Goodnight, I Love You... démarre vite, en posant rapidement les problèmes initiaux puis en enchaînant tout de suite sur le voyage. Une introduction qui, concrètement, met tout de suite dans le ton voulu par l'autrice, et qui a le mérite de ne pas tout dire tout de suite de l'état d'esprit d'Ozora, un jeune homme qui, sans doute, avait largement besoin d'un voyage de ce type, même si au départ il n'en a pas du tout conscience. A travers une narration assez proche de ce jeune homme, on apprend peu à peu à cerner la mentalité dans laquelle il est. Celle d'un garçon qui a été marqué par les départs de son père et de son frère, puis qui a dû veiller seul sur sa mère, et qui finalement s'est en quelque sorte recroquevillé sur lui-même sans jamais faire quoi que ce soit de travers. Assez bref, le voyage à Londres lui permet d'avoir un premier contact avec une culture radicalement différente de la sienne: une sortie en soirée comme il n'en avait jamais faite, une discussion avec une jeune femme assez expansive lui disant clairement qu'il doit aller de l'avant... Sans doute est-ce un bon début avant le voyage à Paris, qui occupe près des trois quarts du tome, et où, en plus d'aller à la rencontre de l'ami français de sa mère, il va devoir vivre avec son frère Daichi qu'il déteste tant, et peut-être bien découvrir ses secrets...

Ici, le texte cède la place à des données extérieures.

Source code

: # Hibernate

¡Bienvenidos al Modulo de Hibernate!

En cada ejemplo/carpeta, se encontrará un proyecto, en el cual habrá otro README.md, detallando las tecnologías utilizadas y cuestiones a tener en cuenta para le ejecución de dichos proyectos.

Tout en continuant de placer Ozora face à d'autres cultures, le séjour à Paris est vraiment captivant, pour ce qu'il révèle de Daichi, mais aussi pour ce qu'il a à dire d'Ozora. On découvre d'abord un Ozora qui apparaît particulièrement aigri, ne serait-ce qu'en voyant les couples se bécotant naturellement dans la rue (alors qu'au Japon, ça ne se fait pas), ou surtout en ayant en tête d'énormes clichés après avoir découvert le "secret" de son frère. D'où vient cette aigreur ? La réponse se dessine naturellement: de la solitude qui l'anime, et du fait qu'à force de se recroqueviller sur lui-même au fil des années il se confronte désormais à des choses qu'il ne connaissait pas ou qu'il connaissait mal. Il le dit lui-même, il n'avait jamais rencontré de personne ayant l'orientation sexuelle de son frère... Mais loin de rester borné dans ses idées, Ozora se révèle surtout être un jeune homme meurtri et qui, en effet, a besoin d'aller de l'avant, pour mieux se retrouver. En allant de rencontre en rencontre, de culture en culture, en osant petit à petit aller vers les autres, il devrait alors parvenir à les comprendre, et à se comprendre lui-même. A ce sujet, certaines paroles sont particulièrement justes. Il avait toujours détesté son frère parce qu'il a quitté la maison familiale, mais auparavant, s'était-il déjà demandé une seule fois pourquoi il est parti, et dans quel état d'esprit il pouvait être quand il a pris cette décision ?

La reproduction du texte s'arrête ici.